● ASSIGNMENT
Look in the material below for the line holding "paa, masasaktan ito._". Set it down exactly, with each later line up to and including the line holding "malapit sa 1)".

● TASK INPUT
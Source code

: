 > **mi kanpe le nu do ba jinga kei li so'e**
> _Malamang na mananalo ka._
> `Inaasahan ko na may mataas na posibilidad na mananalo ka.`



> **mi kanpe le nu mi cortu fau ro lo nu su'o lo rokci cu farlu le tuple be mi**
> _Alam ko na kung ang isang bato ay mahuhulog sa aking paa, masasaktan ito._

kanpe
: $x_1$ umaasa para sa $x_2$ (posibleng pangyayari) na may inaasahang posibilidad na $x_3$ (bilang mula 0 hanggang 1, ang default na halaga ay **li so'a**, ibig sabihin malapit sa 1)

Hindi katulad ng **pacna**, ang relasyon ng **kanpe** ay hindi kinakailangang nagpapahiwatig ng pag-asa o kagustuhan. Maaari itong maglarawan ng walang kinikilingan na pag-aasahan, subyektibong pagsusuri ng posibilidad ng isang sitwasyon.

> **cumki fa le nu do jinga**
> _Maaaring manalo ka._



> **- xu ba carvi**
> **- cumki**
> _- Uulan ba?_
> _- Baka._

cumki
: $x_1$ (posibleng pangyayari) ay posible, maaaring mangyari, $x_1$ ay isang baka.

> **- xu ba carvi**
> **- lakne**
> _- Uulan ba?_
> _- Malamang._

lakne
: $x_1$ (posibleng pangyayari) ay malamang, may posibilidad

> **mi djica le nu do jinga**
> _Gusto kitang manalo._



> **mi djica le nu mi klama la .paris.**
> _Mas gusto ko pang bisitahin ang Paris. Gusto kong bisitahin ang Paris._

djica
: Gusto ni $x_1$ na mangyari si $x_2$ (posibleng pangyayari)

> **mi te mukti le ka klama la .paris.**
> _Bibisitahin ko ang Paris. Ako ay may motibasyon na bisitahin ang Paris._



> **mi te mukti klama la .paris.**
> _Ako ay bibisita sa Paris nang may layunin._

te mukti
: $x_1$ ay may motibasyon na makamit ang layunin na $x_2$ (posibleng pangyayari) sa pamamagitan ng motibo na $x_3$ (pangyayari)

...

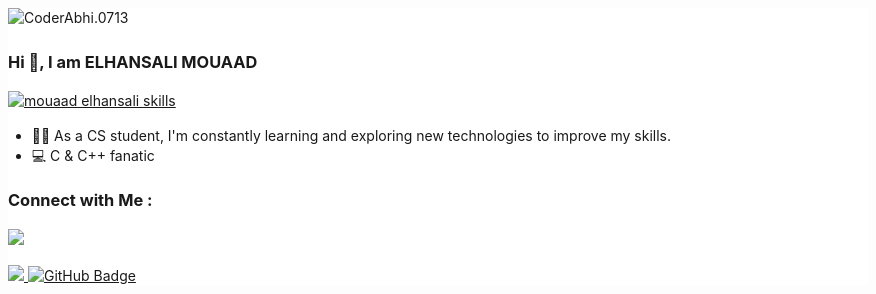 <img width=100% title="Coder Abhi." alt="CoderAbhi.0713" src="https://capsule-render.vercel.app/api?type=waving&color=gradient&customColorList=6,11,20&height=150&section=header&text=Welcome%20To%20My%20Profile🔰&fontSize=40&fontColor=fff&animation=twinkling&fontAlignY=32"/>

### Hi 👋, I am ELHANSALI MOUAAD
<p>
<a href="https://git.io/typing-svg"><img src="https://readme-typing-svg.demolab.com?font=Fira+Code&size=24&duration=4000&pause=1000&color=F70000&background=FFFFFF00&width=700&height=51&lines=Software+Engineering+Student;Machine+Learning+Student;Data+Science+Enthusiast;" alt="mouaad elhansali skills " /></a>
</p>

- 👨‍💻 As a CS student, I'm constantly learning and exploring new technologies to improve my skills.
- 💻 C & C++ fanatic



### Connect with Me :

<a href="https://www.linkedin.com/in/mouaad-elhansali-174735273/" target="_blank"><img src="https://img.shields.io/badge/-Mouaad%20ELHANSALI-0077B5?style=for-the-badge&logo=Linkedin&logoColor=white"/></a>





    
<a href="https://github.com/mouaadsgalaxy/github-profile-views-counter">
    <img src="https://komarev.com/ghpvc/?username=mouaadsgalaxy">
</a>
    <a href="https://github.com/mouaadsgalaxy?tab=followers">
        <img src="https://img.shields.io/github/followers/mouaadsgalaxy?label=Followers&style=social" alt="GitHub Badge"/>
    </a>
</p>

...

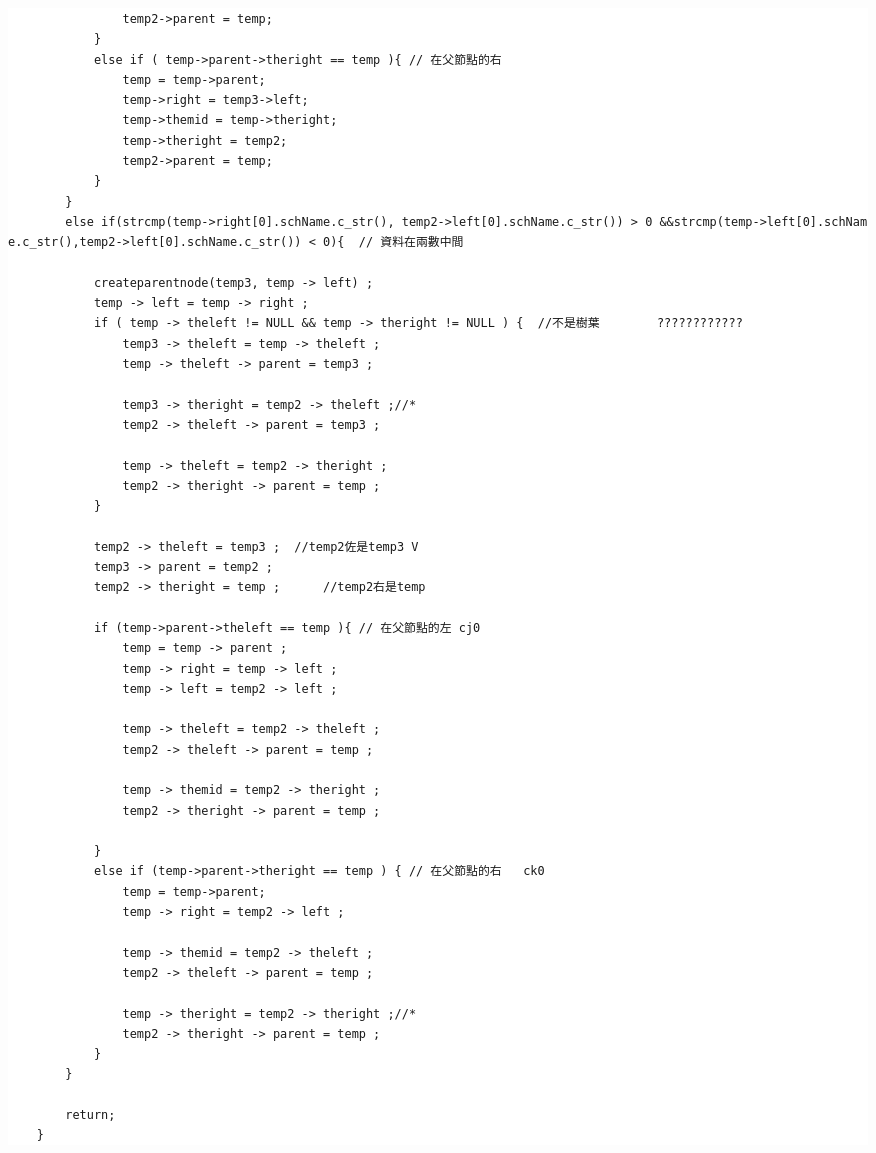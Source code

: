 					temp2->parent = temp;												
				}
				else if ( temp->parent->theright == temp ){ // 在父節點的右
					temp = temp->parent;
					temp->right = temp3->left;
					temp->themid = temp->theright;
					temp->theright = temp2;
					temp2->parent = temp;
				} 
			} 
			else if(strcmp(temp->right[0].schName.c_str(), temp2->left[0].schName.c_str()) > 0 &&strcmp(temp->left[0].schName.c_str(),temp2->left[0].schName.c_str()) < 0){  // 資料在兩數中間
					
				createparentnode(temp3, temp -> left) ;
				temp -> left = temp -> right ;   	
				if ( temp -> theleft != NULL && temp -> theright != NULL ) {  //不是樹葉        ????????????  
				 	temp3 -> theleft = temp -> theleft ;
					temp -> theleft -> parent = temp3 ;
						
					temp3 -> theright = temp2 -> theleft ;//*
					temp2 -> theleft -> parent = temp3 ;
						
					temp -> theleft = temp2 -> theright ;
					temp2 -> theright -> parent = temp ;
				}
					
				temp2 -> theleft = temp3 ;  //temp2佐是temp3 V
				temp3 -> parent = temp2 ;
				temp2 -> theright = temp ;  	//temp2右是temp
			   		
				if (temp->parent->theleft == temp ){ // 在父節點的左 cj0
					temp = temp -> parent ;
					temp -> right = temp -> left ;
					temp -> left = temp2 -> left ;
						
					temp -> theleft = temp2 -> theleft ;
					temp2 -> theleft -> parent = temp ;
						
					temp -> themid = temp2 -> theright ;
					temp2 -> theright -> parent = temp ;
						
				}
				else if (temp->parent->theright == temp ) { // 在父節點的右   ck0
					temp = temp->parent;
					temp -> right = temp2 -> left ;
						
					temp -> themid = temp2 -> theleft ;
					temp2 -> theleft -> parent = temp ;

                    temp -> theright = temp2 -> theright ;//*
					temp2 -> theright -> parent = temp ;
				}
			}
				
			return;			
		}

● RESULT FOR THIS EXERCISE
> _Alam ko na kung ang isang bato ay mahuhulog sa aking paa, masasaktan ito._

kanpe
: $x_1$ umaasa para sa $x_2$ (posibleng pangyayari) na may inaasahang posibilidad na $x_3$ (bilang mula 0 hanggang 1, ang default na halaga ay **li so'a**, ibig sabihin malapit sa 1)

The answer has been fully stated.